Assessment of the proximity between the mandibular third molar and inferior alveolar canal using preoperative 3D-CT to prevent inferior alveolar nerve damage
© Lee et al. 2015
Received: 26 August 2015
Accepted: 1 September 2015
Published: 17 September 2015
The inferior alveolar nerve (IAN) may be injured during extraction of the mandibular third molar, causing severe postoperative complications. Many methods have been described for evaluating the relative position between the mandibular third molar and the inferior alveolar canal (IAC) on panoramic radiography and computed tomography, but conventional radiography provides limited information on the proximity of these two structures. The present study assessed the benefits of three-dimensional computed tomography (3D-CT) prior to surgical extraction of the mandibular third molar, to prevent IAN damage.

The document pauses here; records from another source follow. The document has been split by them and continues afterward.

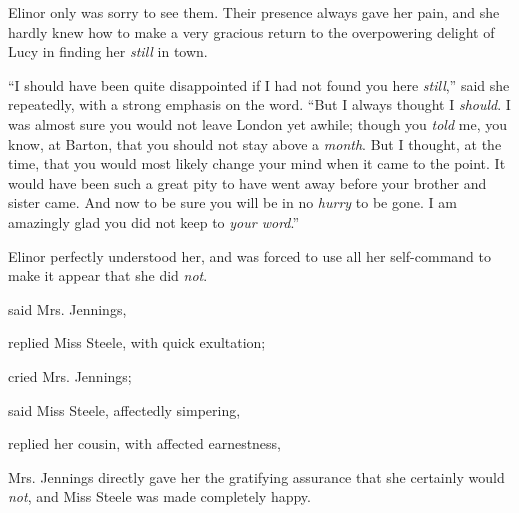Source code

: Elinor only was sorry to see them. Their presence always gave her pain, and she hardly knew how to make a very gracious return to the overpowering delight of Lucy in finding her {\em still} in town.

“I should have been quite disappointed if I had not found you here {\em still},” said she repeatedly, with a strong emphasis on the word. “But I always thought I {\em should}. I was almost sure you would not leave London yet awhile; though you {\em told} me, you know, at Barton, that you should not stay above a {\em month}. But I thought, at the time, that you would most likely change your mind when it came to the point. It would have been such a great pity to have went away before your brother and sister came. And now to be sure you will be in no {\em hurry} to be gone. I am amazingly glad you did not keep to {\em your word}.”

Elinor perfectly understood her, and was forced to use all her self-command to make it appear that she did {\em not}.

 said Mrs. Jennings, 

 replied Miss Steele, with quick exultation; 

 cried Mrs. Jennings; 

 said Miss Steele, affectedly simpering, 


 replied her cousin, with affected earnestness, 

Mrs. Jennings directly gave her the gratifying assurance that she certainly would {\em not}, and Miss Steele was made completely happy.

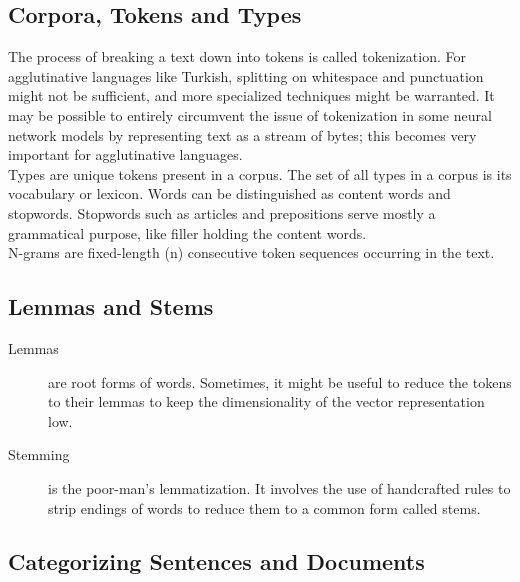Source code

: \documentclass[french]{article}
\begin{document}
\subsection{Corpora, Tokens and Types}

The process of breaking a text down into tokens is called tokenization. For agglutinative languages like Turkish, splitting on whitespace and punctuation might not be sufficient, and more specialized techniques might be warranted. It may be possible to entirely circumvent the issue of tokenization in some neural network models by representing text as a stream of bytes; this becomes very important for agglutinative languages.\\

Types are unique tokens present in a corpus. The set of all types in a corpus is its vocabulary or lexicon. Words can be distinguished as content words and stopwords.  Stopwords such as articles and prepositions serve mostly a grammatical purpose, like filler holding the content words.\\

N-grams are fixed-length (n) consecutive token sequences occurring in the text.

\subsection{Lemmas and Stems}

\begin{description}
\item [Lemmas] are root forms of words. Sometimes, it might be useful to reduce the tokens to their lemmas to keep the dimensionality of the vector representation low.
\item [Stemming] is the poor-man’s lemmatization. It involves the use of handcrafted rules to strip endings of words to reduce them to a common form called stems.
\end{description}

\subsection{Categorizing Sentences and Documents}
\end{document}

This retrospective study included 4917 extractions in 3555 patients who presented for extraction of the mandibular third molars. The cases were classified into three groups, according to anatomical relationship between the mandibular third molars and the IAC on panoramic radiography and whether 3D-CT was performed. Symptoms of IAN damage were assessed using the touch-recognition test. Data were compared using the chi-square test and Fisher’s exact test.
Among the 32 cases of IAN damage, 6 cases were included in group I (0.35 %, n = 1735 cases), 23 cases in group II (1.1 %, n = 2063 cases), and 3 cases in group III (0.27 %, n = 1119 cases). The chi-square test showed a significant difference in the incidence of IAN damage between groups I and II. No significant difference was observed between groups I and III using Fisher’s exact test. In the 6 cases of IAN damage in group I, the mandibular third molar roots were located lingual relative to the IAC in 3 cases and middle relative to the IAC in 3 cases. The overlap was ≥2 mm in 3 of 6 cases and 0–2 mm in the remaining 3 cases. The mean distance between the mandibular third molar and IAC was 2.2 mm, the maximum distance 12 mm, and the minimum distance 0.5 mm. Greater than 80 % recovery was observed in 15 of 32 (46.8 %) cases of IAN damage.
3D-CT may be a useful tool for assessing the three-dimensional anatomical relationship and proximity between the mandibular third molar and IAC in order to prevent IAN damage during extraction of mandibular third molars.
KeywordsSpiral CT Third molar Tooth extraction Inferior alveolar nerve
The inferior alveolar nerve (IAN) may be injured during extraction of the mandibular third molar, which often results in severe complications for patients . The resulting neurological complications are closely correlated with the anatomical proximity of the IAN, patient age, the root curvature, and the surgical procedure employed to remove distal bone [2–4]. Therefore, many studies recommend preoperative imaging, such as panoramic radiography, standard periapical radiography, computed tomography, and scenography, before surgically removing an impacted mandibular third molar [5–13]. Many methods have been described for evaluating the relative position between the mandibular third molar and the inferior alveolar canal (IAC) on panoramic radiography and tomography [14–19]. However, conventional panoramic radiography provides only limited information on the anatomical morphology of the mandibular third molar and its anatomical relationship to the IAC.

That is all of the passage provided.